Check out our photo gallery if you missed the show at the North Bar. 


Street: There’s a lot of hair in this group.
All: (laughing) Yeah...

Street: How did you all meet?
Tom McHugh: Jake and I are childhood friends and go to Temple now. We met Brennan and Anthony via the internet and have been playing together for three years.

Street: Who are your influences?
Jake Joseph: We listened to a lot of The Strokes and The Replace- ments for this album.

Street: Hello My Name Is... The Retinas has a lot of different sounds—some tracks are much rawer, others much tighter. Is this a deliberate choice?
TM: Yeah, it has a lot going on. The album is almost schizo- phrenic, but we like it that way...We didn’t write it like that on purpose, it just happened.
John Brennan: We all write the songs, but usually Tom will come in with the basic idea and then everyone’s influences come together. It’s like a free for all.
Anthony Fulginitti: Or a dogfight.
TM: We’ll write a song without really knowing what it’s about and then, a month later, something will happen to make us say, “That’s why we wrote this song.”

Street: What does a typical day look like for The Retinas?
JJ: A fridge full of Genesee usually becomes an empty fridge when we're practicing.
TM: At the end of every practice we each have to shotgun a beer. One person gets to shake it while the other three people look away.

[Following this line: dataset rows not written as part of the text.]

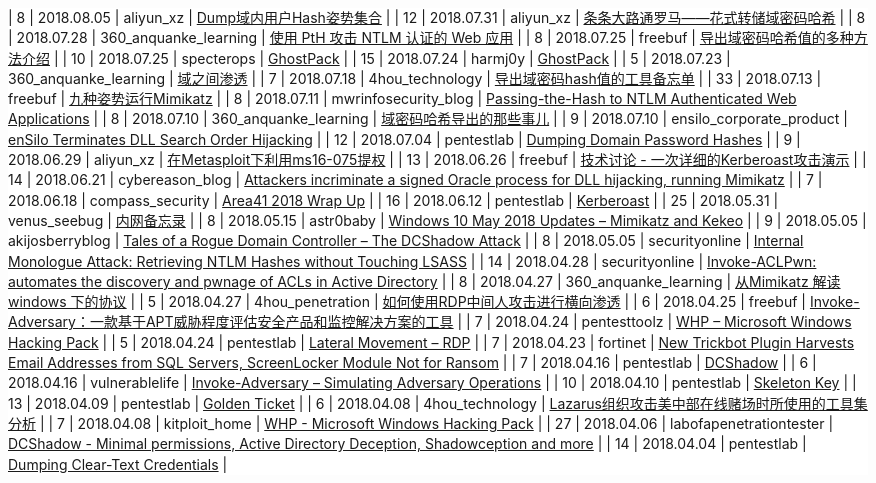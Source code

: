 | 8 | 2018.08.05 | aliyun_xz | [Dump域内用户Hash姿势集合](https://xz.aliyun.com/t/2527) |
| 12 | 2018.07.31 | aliyun_xz | [条条大路通罗马——花式转储域密码哈希](https://xz.aliyun.com/t/2510) |
| 8 | 2018.07.28 | 360_anquanke_learning | [使用 PtH 攻击 NTLM 认证的 Web 应用](https://www.anquanke.com/post/id/152956/) |
| 8 | 2018.07.25 | freebuf | [导出域密码哈希值的多种方法介绍](http://www.freebuf.com/articles/system/177764.html) |
| 10 | 2018.07.25 | specterops | [GhostPack](https://medium.com/p/d835018c5fc4) |
| 15 | 2018.07.24 | harmj0y | [GhostPack](http://www.harmj0y.net/blog/redteaming/ghostpack/) |
| 5 | 2018.07.23 | 360_anquanke_learning | [域之间渗透](https://www.anquanke.com/post/id/152382/) |
| 7 | 2018.07.18 | 4hou_technology | [导出域密码hash值的工具备忘单](http://www.4hou.com/technology/12579.html) |
| 33 | 2018.07.13 | freebuf | [九种姿势运行Mimikatz](http://www.freebuf.com/articles/web/176796.html) |
| 8 | 2018.07.11 | mwrinfosecurity_blog | [Passing-the-Hash to NTLM Authenticated Web Applications](https://labs.mwrinfosecurity.com/blog/pth-attacks-against-ntlm-authenticated-web-applications/) |
| 8 | 2018.07.10 | 360_anquanke_learning | [域密码哈希导出的那些事儿](https://www.anquanke.com/post/id/151241/) |
| 9 | 2018.07.10 | ensilo_corporate_product | [enSilo Terminates DLL Search Order Hijacking](https://blog.ensilo.com/ensilo-terminates-dll-search-order-hijacking) |
| 12 | 2018.07.04 | pentestlab | [Dumping Domain Password Hashes](https://pentestlab.blog/2018/07/04/dumping-domain-password-hashes/) |
| 9 | 2018.06.29 | aliyun_xz | [在Metasploit下利用ms16-075提权](https://xz.aliyun.com/t/2416) |
| 13 | 2018.06.26 | freebuf | [技术讨论 - 一次详细的Kerberoast攻击演示](http://www.freebuf.com/articles/system/174967.html) |
| 14 | 2018.06.21 | cybereason_blog | [Attackers incriminate a signed Oracle process for DLL hijacking, running Mimikatz](https://www.cybereason.com/blog/oracle-mimikatz-dll-hijacking) |
| 7 | 2018.06.18 | compass_security | [Area41 2018 Wrap Up](https://blog.compass-security.com/2018/06/area41-2018-wrap-up/) |
| 16 | 2018.06.12 | pentestlab | [Kerberoast](https://pentestlab.blog/2018/06/12/kerberoast/) |
| 25 | 2018.05.31 | venus_seebug | [内网备忘录](https://paper.seebug.org/610/) |
| 8 | 2018.05.15 | astr0baby | [Windows 10 May 2018 Updates – Mimikatz and Kekeo](https://astr0baby.wordpress.com/2018/05/15/windows-10-may-2018-updates-mimikatz-and-kekeo/) |
| 9 | 2018.05.05 | akijosberryblog | [Tales of a Rogue Domain Controller – The DCShadow Attack](https://akijosberryblog.wordpress.com/2018/05/05/tales-of-a-rogue-domain-controller-the-dcshadow-attack/) |
| 8 | 2018.05.05 | securityonline | [Internal Monologue Attack: Retrieving NTLM Hashes without Touching LSASS](https://securityonline.info/internal-monologue-attack/) |
| 14 | 2018.04.28 | securityonline | [Invoke-ACLPwn: automates the discovery and pwnage of ACLs in Active Directory](https://securityonline.info/invoke-aclpwn-automates-the-discovery-and-pwnage-of-acls-in-active-directory/) |
| 8 | 2018.04.27 | 360_anquanke_learning | [从Mimikatz 解读windows 下的协议](https://www.anquanke.com/post/id/105798/) |
| 5 | 2018.04.27 | 4hou_penetration | [如何使用RDP中间人攻击进行横向渗透](http://www.4hou.com/penetration/11236.html) |
| 6 | 2018.04.25 | freebuf | [Invoke-Adversary：一款基于APT威胁程度评估安全产品和监控解决方案的工具](http://www.freebuf.com/sectool/169519.html) |
| 7 | 2018.04.24 | pentesttoolz | [WHP – Microsoft Windows Hacking Pack](https://pentesttoolz.com/2018/04/24/whp-microsoft-windows-hacking-pack/) |
| 5 | 2018.04.24 | pentestlab | [Lateral Movement – RDP](https://pentestlab.blog/2018/04/24/lateral-movement-rdp/) |
| 7 | 2018.04.23 | fortinet | [New Trickbot Plugin Harvests Email Addresses from SQL Servers, ScreenLocker Module Not for Ransom](https://www.fortinet.com/blog/threat-research/new-trickbot-plugin-harvests-email-addresses-from-sql-servers-screenlocker-module-not-for-ransom.html) |
| 7 | 2018.04.16 | pentestlab | [DCShadow](https://pentestlab.blog/2018/04/16/dcshadow/) |
| 6 | 2018.04.16 | vulnerablelife | [Invoke-Adversary – Simulating Adversary Operations](https://vulnerablelife.wordpress.com/2018/04/16/invoke-adversary-simulating-adversary-operations/) |
| 10 | 2018.04.10 | pentestlab | [Skeleton Key](https://pentestlab.blog/2018/04/10/skeleton-key/) |
| 13 | 2018.04.09 | pentestlab | [Golden Ticket](https://pentestlab.blog/2018/04/09/golden-ticket/) |
| 6 | 2018.04.08 | 4hou_technology | [Lazarus组织攻击美中部在线赌场时所使用的工具集分析](http://www.4hou.com/technology/11002.html) |
| 7 | 2018.04.08 | kitploit_home | [WHP - Microsoft Windows Hacking Pack](https://www.kitploit.com/2018/04/whp-microsoft-windows-hacking-pack.html) |
| 27 | 2018.04.06 | labofapenetrationtester | [DCShadow - Minimal permissions, Active Directory Deception, Shadowception and more](http://www.labofapenetrationtester.com/2018/04/dcshadow.html) |
| 14 | 2018.04.04 | pentestlab | [Dumping Clear-Text Credentials](https://pentestlab.blog/2018/04/04/dumping-clear-text-credentials/) |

Street: Like Russian roulette.
TM: Exactly. Keeps things exciting... Usually Anthony gets it though.
AF: Yeah, I’m not a lucky guy.

Street: Any songs particularly close to your hearts?
TM: My baby is “No Culture,” off of our first EP, Life at Work... We had a moment where we all were like, “Whoah...We’re doing something really cool here.”

AF: I like to play “That’s How it Works”. It’s a cool vibe, slows everything down.
JJ: For me, there are some songs that we write and write and then throw away cause we’ve killed them. Every now and then there’s one that comes to- gether in an instant somehow... And we’re like “Wow... How did we do that?”
TM: Yeah like “Saturday” off the album... We only had to record it once.

Street: What’s the ideal venue?
All: Last night.
JJ: It was pretty chill. We were at the Lundt Basement. When we started playing it really filled up, and it was cool 'cause it was all young people who wanted to listen and enjoy the music instead of kids that just stumbled in from a party. So I guess Lundt Basement is the ideal venue 'cause that doesn’t happen all the time.

Street: Tell me about this lyric from “Teenager Dance of Death,” off your Ha Ha Nostalgia EP. What is a "racecar queen?"
TM: That whole song is describing a relationship I had with a person who had a lot of issues...She was really crazy. A racecar queen, though... I would say is somebody who [is] like...I don’t know, man.

Street: Come on. What does it take to be a "racecar queen?" I want to be a racecar queen.
TM: It’s the kind of girl that makes you drive so fast that you know you’ll crash...But you can’t stop driving. All the doors are locked.

Street: Do you all have the same definition?
JJ: I take it as a pers1on who manipulates you with the threat of doom to save something that isn’t really there.

Street: What does the future hold?
JB: We’re gonna stay consittent with touring, putting out music and doing shows.
TM: Above all, we don’t want to be Taylor Swift or on the cover of People Magazine—
JB: Sellouts, man. Sellouts.
JB: We wanna do a Ramones or Vaccines thing where we do a bunch of shows and tour the world.